To err is human, to forgive is divine" - ancient proverb.
Technology is amazing. It has lengthened our lives and made us more prosperous and healthier. However, technology also comes with a curse. The modern internet never forgets. It remembers all of our mistakes. And sometimes, they come back to haunt us years later. Humans weren't designed to live in a world where our every utterance is forever.
The Torah understands this problem. It understands that sometimes mundane decisions and issues can have significant downstream consequences. As such, the Torah creates pressure valves that allow for mistakes to be appropriately handled and positively incorporated into our lives. This week we read about one of the most famous of these accommodations.

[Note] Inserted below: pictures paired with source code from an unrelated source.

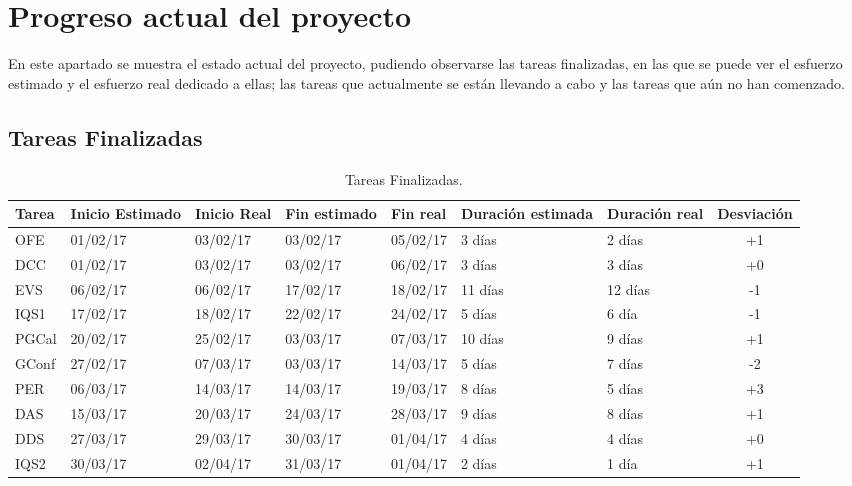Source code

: \section{Progreso actual del proyecto}

\par En este apartado se muestra el estado actual del proyecto, pudiendo observarse las tareas finalizadas, en las que se puede ver el esfuerzo estimado y el esfuerzo real dedicado a ellas; las tareas que actualmente se están llevando a cabo y las tareas que aún no han comenzado.

\subsection{Tareas Finalizadas}
\begin{table}[h]
\begin{center}
\begin{tabular}{ l l l l l l l c }

	Tarea & Inicio Estimado & Inicio Real & Fin estimado & Fin real & Duración estimada & Duración real & Desviación \\ \hline \hline
	OFE	&	01/02/17	&	03/02/17	&	03/02/17	&	05/02/17	&	3 días	&	2 días	&	+1	\\ \hline
DCC	&	01/02/17	&	03/02/17	&	03/02/17	&	06/02/17	&	3 días	&	3 días 	&	+0	\\ \hline
EVS	&	06/02/17	&	06/02/17	&	17/02/17	&	18/02/17	&	11 días	&	12 días	&	-1	\\ \hline
IQS1	&	17/02/17	&	18/02/17	&	22/02/17	&	24/02/17	&	5 días	&	6 día	&	-1	\\ \hline
PGCal	&	20/02/17	&	25/02/17	&	03/03/17	&	07/03/17	&	10 días	&	9 días	&	+1	\\ \hline
GConf	&	27/02/17	&	07/03/17	&	03/03/17	&	14/03/17	&	5 días	&	7 días 	&	-2	\\ \hline
PER	&	06/03/17	&	14/03/17	&	14/03/17	&	19/03/17	&	8 días	&	5 días	&	+3	\\ \hline
DAS	&	15/03/17	&	20/03/17	&	24/03/17	&	28/03/17	&	9 días 	&	8 días	&	+1	\\ \hline
DDS	&	27/03/17	&	29/03/17	&	30/03/17	&	01/04/17	&	4 días	&	4 días 	&	+0	\\ \hline
IQS2	&	30/03/17	&	02/04/17	&	31/03/17	&	01/04/17	&	2 días	&	1 día	&	+1	\\ \hline
\end{tabular}
\caption{Tareas Finalizadas.}
\label{tab:Tareas Finalizadas}
\end{center}
\end{table}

The Torah tells the story that some Jews in the desert were impure when the second ever Pesach sacrifice was to be brought, so they could not take part. They came to Moshe and begged him to find an accommodation so they could feel like a part of the community. Hashem told Moshe they were right and created a second Pesach sacrifice a month later for people who had missed the first.
Why were there Jews who were impure in the desert? Our rabbis explain that these were the cousins of Moshe and Aharon who had removed Aharon's sons from the Mishkan after they died when bringing a "strange offering" deep into the holy of holies. It wasn't even their mistake, yet they were now being punished for helping (literally) to clean up. The consequences of poor decisions rolled on, but it wasn't fair for Mish'ael and Eltzaphan to miss out.
We learn here an important lesson. The world is not perfect, and neither are the people who inhabit it. We are constantly dealing with the consequences of those imperfections. However, we have a choice. We can choose to be kind, forgiving, and forbearing. We can decide to make room for others' imperfections as we hope they would make room for ours. Alternatively, we can be demanding and exacting, requiring that others never make mistakes. The choice is (as ever) ours; however, G-d has made his preferences known. If our society were to take this lesson, we would all be better off.